Before you can use the Blaaiz Platform API, you’ll need:
  • A Blaaiz business account — Sign up at business registration link.
  • Completed KYB verification — Your business must pass our Know Your Business (KYB) verification process.
  • API Services enabled — Request access to API Services through your dedicated account manager or by contacting support@blaaiz.com.
  • Whitelisted IP addresses — Only approved IPs can call the API.
IP whitelisting is required before making API calls. Submit the server IPs you will use for API requests. Calls from non-whitelisted IPs are rejected for security. Read more: IP whitelisting guide

Step 1: Request API Access

To start building with the Blaaiz Platform API, API Services must be enabled for your business account. How to request access:
  • Navigate to your business dashboard and request API access. coming soon, or
  • Contact our team at support@blaaiz.com.
Once your request is approved, API Services will be provisioned for your account and you’ll be able to generate OAuth credentials. If you cannot see the API & Webhooks page in your dashboard after approval, your account has not been provisioned for API Services yet. Contact your dedicated account manager or support@blaaiz.com.

Step 2: Create your OAuth credentials

After API Services are enabled for your account:
  1. Log in to the Blaaiz dashboard for the environment you want to use:
  2. Open the API & Webhooks page from the dashboard menu.
  3. Create your OAuth credentials if none exist yet.
  4. Copy the client_id and client_secret shown on that page and store them securely.
  5. If the client_secret is ever compromised, rotate the credentials and update your integration immediately.
Development and production issue different OAuth credentials. Always use the credentials from the same environment as the base URL you are calling.
Your client_secret should be treated as a one-time-visible secret. Store it securely when it is shown. If you lose it later, rotate the OAuth credentials from API & Webhooks.

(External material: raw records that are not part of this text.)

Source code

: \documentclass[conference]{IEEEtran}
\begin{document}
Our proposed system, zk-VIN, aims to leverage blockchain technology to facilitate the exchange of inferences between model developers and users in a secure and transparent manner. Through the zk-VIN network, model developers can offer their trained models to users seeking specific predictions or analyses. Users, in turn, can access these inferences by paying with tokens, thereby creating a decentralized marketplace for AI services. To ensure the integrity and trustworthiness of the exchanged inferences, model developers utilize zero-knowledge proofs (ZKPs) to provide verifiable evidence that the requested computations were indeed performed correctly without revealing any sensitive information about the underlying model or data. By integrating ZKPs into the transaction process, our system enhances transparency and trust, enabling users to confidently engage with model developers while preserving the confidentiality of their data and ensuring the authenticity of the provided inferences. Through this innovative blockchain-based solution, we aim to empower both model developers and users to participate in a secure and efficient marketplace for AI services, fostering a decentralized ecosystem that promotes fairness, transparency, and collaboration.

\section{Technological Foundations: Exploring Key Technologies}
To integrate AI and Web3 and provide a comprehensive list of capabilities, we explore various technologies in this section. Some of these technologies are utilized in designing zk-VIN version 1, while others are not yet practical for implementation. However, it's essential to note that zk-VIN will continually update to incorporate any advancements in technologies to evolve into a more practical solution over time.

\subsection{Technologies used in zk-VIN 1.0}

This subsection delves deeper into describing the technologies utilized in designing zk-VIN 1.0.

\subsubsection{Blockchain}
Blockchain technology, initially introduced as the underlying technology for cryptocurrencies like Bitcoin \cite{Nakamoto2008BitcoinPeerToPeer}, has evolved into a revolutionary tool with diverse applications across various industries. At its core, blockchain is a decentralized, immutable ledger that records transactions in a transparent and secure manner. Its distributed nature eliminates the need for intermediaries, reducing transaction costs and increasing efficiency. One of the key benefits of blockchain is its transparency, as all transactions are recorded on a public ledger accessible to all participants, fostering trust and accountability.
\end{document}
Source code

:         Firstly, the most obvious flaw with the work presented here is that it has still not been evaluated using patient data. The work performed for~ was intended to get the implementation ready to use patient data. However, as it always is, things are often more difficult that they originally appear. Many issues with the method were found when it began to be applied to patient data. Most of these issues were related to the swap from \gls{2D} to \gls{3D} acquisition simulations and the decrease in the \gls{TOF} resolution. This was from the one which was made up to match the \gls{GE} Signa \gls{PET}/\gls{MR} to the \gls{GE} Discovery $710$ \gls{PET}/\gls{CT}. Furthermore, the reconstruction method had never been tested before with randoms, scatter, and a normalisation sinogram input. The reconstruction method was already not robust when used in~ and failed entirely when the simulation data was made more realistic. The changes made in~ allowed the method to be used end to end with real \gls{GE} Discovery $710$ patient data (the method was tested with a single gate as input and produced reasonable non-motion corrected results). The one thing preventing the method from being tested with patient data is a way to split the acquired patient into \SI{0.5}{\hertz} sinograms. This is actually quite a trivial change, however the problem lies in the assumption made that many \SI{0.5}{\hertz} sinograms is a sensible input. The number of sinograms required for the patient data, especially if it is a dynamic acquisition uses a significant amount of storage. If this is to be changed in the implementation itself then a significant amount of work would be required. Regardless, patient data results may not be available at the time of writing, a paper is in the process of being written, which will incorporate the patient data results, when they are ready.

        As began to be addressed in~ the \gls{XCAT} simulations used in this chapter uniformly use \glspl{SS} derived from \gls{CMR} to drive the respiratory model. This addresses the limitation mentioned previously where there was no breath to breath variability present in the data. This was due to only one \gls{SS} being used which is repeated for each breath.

Step 3: Exchange credentials for an access token

Before calling any external API endpoint, exchange your credentials for a short-lived access token: 
curl -X POST https://api-prod.blaaiz.com/oauth/token \
  -H "Content-Type: application/x-www-form-urlencoded" \
  --data-urlencode "grant_type=client_credentials" \
  --data-urlencode "client_id=YOUR_CLIENT_ID" \
  --data-urlencode "client_secret=YOUR_CLIENT_SECRET" \
  --data-urlencode "scope=wallet:read payout:create transaction:read"
Use the returned access token as a Bearer token on every external API request. The scope parameter should be a space-separated list of the scopes assigned to your credentials. See Authentication — Scopes for the full list.
If you already have an older API-key-based integration, it may still work temporarily with x-blaaiz-api-key, but that path is legacy. New integrations should use OAuth, and existing ones should migrate immediately.

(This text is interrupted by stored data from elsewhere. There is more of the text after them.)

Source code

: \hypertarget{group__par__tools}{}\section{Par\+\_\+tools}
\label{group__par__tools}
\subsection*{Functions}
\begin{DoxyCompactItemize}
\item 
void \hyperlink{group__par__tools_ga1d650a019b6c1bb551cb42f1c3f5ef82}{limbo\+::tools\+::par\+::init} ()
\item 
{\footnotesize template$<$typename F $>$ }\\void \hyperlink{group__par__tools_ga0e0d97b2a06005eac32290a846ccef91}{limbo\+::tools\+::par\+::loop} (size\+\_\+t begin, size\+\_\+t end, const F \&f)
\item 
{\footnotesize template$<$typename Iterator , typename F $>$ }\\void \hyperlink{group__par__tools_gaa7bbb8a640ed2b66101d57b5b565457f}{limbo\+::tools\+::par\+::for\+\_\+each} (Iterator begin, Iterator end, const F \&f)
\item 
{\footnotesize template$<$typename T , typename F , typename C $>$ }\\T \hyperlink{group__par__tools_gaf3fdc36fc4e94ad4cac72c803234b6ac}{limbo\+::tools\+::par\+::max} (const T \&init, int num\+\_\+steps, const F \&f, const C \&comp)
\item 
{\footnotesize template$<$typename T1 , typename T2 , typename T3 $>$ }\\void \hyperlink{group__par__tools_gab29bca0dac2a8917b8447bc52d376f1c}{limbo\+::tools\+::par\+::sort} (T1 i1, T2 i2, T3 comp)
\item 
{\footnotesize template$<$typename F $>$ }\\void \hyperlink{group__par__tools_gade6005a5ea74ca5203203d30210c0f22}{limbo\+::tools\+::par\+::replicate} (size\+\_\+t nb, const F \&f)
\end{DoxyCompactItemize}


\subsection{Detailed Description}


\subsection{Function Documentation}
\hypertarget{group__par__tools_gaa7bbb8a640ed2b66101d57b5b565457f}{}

Step 4: Configure your webhooks and signing secret

From API & Webhooks, configure your webhook URLs and securely store your webhook signing_secret.
  • Use the OAuth client_secret only for getting access tokens.
  • Use the webhook signing_secret only for verifying x-blaaiz-signature on webhook deliveries.
If the webhook signing secret is ever compromised or lost, rotate it from the dashboard and update your webhook handler. Your webhook signing_secret should also be treated as a one-time-visible secret. Store it securely when it is shown. If you lose it later, rotate it from API & Webhooks. For more details on finding your credentials, configuring webhook URLs, and other common integration questions, see the API integration FAQ.

Quick answers

  • Where do I get my OAuth credentials? From the API & Webhooks page in the Blaaiz dashboard after API Services have been enabled.
  • Why can’t I see API & Webhooks? Your account has not been provisioned for API Services yet.
  • Are dev and prod credentials the same? No. Development and production use different OAuth credentials.
Important: Store your OAuth credentials and webhook signing secret securely. Use OAuth credentials for token generation and the signing secret for webhook verification.